According to Sam and Jim Commenting on things that irk us off, make us laugh out loud or just seem too weird to believe According to Sam and Jim: I Hate the Sadness that A Breakup Brings, Even on TV

Monday, July 28, 2014

I Hate the Sadness that A Breakup Brings, Even on TV

My poor heart is weighed down with sadness today, burdened with grief, sick with despair. I hate to be sad and I hate using the word hate but I am so bereaved. I’m almost thoroughly depressed.

Recently, I viewed the episode of Doc Martin (British TV show) where Doc and Louisa are supposed to get married. I was so happy for them because he is such a belligerent, rude, obnoxious person and yet sweet Louisa, the local school headmistress, loved him in spite of all that. It took the Doc the longest time to admit that he loved Louisa too, and when he did I cheered with joy. Still, so many times throughout ensuing episodes of the show it looked like ol’ doofus Doc was going to blow his chance with Louisa. Then he finally asked her to marry him and I was in total celebration!

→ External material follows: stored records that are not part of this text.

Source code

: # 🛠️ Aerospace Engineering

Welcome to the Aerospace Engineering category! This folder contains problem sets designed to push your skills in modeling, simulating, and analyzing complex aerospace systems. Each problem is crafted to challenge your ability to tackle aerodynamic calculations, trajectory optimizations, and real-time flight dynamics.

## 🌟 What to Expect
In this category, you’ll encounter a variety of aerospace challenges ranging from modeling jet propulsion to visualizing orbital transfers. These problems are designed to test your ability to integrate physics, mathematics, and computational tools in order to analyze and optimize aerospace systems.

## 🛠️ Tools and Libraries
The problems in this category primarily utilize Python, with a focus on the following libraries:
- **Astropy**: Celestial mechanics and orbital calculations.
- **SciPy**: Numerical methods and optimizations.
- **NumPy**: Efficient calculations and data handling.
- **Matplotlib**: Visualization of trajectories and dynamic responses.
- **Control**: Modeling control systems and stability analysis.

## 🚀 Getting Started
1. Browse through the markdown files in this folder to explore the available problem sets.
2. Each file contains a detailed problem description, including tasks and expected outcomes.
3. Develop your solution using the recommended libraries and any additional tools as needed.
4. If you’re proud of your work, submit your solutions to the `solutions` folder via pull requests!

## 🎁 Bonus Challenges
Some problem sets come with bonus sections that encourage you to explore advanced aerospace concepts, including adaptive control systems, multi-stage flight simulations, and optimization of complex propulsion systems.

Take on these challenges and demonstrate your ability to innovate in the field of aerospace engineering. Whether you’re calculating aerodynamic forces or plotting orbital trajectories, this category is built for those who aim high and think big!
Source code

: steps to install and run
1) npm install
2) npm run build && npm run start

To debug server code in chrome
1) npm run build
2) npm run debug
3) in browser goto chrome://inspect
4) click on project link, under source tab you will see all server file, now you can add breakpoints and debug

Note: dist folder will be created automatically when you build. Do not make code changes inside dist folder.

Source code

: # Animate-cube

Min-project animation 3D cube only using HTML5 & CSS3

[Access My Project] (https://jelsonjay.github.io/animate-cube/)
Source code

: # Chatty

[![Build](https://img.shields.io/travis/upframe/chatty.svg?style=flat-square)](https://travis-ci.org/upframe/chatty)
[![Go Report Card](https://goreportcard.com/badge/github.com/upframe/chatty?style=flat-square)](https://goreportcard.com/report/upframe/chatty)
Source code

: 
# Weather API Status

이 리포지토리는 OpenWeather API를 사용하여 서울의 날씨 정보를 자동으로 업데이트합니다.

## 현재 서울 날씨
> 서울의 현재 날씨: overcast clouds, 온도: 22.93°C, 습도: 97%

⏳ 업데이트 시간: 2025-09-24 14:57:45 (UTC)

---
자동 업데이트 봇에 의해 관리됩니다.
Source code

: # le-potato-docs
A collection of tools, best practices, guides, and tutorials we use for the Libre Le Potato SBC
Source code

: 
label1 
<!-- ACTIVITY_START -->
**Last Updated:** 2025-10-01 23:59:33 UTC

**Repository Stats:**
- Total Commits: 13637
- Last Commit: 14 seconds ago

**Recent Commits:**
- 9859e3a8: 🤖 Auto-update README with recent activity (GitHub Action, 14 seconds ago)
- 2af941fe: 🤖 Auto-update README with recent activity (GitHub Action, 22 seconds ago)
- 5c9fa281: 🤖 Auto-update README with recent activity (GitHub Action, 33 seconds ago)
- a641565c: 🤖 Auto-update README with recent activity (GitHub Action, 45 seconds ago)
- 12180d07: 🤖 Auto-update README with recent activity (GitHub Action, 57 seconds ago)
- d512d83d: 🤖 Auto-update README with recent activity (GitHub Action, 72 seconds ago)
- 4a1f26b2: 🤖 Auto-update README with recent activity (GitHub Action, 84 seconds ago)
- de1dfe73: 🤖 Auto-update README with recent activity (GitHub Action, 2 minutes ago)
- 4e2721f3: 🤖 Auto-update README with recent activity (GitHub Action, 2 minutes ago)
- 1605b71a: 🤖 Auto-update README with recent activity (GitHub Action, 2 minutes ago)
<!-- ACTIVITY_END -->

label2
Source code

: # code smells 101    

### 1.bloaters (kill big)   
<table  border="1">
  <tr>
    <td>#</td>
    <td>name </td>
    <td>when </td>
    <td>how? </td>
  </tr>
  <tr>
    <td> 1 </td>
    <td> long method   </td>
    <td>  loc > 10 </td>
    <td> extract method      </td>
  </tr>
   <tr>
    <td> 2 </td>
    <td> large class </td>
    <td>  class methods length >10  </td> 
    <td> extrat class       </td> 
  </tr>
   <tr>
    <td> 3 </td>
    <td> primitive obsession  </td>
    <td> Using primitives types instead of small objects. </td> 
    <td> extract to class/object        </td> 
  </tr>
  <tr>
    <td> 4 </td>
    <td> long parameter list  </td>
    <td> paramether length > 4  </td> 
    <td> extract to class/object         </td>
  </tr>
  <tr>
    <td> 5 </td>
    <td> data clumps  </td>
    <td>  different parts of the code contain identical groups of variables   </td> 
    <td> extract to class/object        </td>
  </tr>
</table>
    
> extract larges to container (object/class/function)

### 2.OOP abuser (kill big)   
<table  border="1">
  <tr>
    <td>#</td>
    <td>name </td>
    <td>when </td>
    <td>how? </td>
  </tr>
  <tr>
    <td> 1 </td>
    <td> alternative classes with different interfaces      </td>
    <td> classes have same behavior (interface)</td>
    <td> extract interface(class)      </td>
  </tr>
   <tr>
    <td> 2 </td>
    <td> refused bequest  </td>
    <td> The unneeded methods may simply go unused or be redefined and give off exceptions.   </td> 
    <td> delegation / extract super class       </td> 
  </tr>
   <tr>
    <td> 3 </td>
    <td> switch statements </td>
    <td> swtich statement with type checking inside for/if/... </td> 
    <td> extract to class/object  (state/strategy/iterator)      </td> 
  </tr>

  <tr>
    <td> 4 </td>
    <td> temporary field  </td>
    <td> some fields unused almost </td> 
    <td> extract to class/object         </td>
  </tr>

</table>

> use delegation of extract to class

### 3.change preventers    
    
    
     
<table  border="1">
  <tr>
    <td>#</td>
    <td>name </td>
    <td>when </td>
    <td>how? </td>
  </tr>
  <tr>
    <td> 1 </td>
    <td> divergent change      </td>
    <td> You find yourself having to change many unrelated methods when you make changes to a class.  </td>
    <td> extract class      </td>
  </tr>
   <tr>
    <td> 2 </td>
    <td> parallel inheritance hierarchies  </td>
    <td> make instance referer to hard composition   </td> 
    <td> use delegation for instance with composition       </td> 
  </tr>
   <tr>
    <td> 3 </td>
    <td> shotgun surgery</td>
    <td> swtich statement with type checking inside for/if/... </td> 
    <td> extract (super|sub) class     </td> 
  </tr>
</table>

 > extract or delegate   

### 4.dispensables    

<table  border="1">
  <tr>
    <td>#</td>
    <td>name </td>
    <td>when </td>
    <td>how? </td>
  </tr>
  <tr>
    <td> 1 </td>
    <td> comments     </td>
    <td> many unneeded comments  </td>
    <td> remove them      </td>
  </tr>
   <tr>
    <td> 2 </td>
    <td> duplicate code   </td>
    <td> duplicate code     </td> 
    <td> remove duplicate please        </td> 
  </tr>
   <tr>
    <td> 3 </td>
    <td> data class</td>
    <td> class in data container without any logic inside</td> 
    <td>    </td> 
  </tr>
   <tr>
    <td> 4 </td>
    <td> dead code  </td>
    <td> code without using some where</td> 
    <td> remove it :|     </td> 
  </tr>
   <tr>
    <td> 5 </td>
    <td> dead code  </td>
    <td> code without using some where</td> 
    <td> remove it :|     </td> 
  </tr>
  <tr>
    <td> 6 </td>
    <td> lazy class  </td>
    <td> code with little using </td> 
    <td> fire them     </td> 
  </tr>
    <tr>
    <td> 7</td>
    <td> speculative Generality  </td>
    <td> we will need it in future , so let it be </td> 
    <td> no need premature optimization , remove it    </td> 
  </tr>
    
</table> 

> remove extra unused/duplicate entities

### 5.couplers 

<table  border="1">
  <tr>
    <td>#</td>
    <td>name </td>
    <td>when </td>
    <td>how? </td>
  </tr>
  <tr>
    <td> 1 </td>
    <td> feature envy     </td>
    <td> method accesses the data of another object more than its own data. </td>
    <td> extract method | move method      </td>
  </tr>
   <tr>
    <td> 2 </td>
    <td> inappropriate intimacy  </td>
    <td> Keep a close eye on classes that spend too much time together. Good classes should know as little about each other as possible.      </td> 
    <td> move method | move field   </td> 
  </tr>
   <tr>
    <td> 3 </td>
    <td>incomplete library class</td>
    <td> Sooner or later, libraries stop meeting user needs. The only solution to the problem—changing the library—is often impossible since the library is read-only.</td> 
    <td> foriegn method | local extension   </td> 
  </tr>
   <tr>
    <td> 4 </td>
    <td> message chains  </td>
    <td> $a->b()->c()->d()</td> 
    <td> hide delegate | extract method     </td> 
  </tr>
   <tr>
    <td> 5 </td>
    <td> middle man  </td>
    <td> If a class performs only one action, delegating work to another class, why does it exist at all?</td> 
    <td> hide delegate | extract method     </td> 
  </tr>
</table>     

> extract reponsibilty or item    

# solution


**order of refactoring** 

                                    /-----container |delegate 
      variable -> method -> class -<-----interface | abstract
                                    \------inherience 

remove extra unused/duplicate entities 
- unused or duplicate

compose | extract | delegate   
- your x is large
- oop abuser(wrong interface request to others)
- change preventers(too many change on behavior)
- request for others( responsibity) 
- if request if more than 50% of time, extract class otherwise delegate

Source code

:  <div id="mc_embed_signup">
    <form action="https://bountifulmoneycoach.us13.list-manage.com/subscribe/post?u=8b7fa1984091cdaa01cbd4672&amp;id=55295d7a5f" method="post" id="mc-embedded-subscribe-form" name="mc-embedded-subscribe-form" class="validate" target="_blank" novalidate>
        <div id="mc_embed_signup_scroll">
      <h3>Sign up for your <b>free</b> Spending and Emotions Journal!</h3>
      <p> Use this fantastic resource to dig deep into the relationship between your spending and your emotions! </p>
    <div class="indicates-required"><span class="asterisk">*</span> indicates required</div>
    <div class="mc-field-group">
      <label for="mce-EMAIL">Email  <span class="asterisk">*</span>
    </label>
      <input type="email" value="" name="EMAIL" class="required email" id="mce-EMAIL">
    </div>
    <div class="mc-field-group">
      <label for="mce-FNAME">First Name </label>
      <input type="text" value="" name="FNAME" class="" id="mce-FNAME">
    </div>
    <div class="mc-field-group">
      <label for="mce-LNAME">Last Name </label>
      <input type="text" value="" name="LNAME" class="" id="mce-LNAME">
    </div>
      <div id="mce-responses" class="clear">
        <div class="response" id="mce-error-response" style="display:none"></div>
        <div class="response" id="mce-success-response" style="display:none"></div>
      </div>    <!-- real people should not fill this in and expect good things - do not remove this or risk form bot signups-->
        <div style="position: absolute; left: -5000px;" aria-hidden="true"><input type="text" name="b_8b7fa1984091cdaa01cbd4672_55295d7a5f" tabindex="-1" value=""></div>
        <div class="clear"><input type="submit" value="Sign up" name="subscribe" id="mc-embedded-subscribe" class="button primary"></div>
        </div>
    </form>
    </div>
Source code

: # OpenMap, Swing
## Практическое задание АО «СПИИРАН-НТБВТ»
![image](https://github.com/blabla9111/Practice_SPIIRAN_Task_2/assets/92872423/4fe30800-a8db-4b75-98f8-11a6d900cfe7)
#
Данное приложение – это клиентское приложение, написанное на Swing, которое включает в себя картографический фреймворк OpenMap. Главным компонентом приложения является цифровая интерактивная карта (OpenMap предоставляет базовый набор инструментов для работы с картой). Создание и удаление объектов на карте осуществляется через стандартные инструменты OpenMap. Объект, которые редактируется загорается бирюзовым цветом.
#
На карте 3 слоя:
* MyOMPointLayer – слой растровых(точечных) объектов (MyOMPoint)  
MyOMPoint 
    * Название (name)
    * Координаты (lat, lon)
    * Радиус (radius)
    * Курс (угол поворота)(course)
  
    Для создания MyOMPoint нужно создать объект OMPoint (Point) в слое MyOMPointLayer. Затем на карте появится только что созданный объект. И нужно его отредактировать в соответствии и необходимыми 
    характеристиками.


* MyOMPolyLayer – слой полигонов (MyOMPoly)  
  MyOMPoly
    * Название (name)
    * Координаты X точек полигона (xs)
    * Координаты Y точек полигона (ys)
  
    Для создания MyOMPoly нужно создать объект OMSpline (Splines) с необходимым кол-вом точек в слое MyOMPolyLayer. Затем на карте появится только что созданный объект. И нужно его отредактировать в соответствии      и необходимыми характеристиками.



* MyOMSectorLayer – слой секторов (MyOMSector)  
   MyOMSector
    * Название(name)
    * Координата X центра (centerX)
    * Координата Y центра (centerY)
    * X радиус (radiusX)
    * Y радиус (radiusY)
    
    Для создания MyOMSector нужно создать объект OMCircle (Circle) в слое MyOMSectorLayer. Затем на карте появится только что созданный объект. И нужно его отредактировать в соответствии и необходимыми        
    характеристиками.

Unfortunately, because this was TV, and a marriage of the two stars of a show is supposed to spell doom for a series, the script writers threw every obstacle they could think of in the way of Doc and Louisa’s wedding; a drunken vicar, an angry substitute vicar who tried to talk Doc out of marriage; a florist jailed by the local constable at exactly the wrong time; a flooded reception hall; the bridesmaid’s untimely giving of birth to her baby. And in the end, Doc and Louisa walked away from each other – not down the aisle together – but alone in separate directions - convinced they would be doing the wrong thing to spend a lifetime together making each other miserable.

They might have been right of course. I cannot help but appreciate a Lacey churches’ reader board this week which says, “Marriage is a commitment to annoy another person for a lifetime.”

Still, I was so angry and upset about the collapse of Doc and Louisa’s nuptials, I hardly slept that night. I do not like unhappy endings – especially for two characters I have managed to fall in love with in spite of myself, and whom I have watched on TV in spite of how much I dislike TV. WHY do we have to have sadness in this life? Why does love always have to be doomed? Isn’t there enough sadness and strife and horrible crap going on in this world without a nice couple breaking up and having to contemplate a future without each other? How bleak is that?

I should not watch such TV shows because as Neil Sedaka once sang, “Breaking up is hard to do.” Been there and done that. I know I’m a silly dreamer but why, at least, couldn’t Doc and Louisa get married and live happily ever after? Why do we have to be possessed of personalities, and face situations, that force us apart? Shakespeare was dead wrong when he said it was better to have loved and lost than never to have loved at all.

B.S.! I say it’s better to never love at all. Don’t even start down that path. It only leads to sadness.

I want happiness. I don’t want despair. I was so angry about the way the marriage episode with Doc and Louisa ended I told Kathleen I would never watch the show again. But then I did. I had to keep my hope alive that Doc and Louisa would work things out and that he would turn out to be a decent, caring human being, who in the REAL end would wind up genuinely loving Louisa and caring for the people of Port Wenn as deeply as the ocean that surrounds the town.

In the next episode Louisa, who had left town for six months, shows up on Doc’s doorstep pregnant. Now, I’m cautiously hopeful again. But I can’t help but think about American patriot Patrick Henry, who possibly could have said, “Give me happiness or give me death.”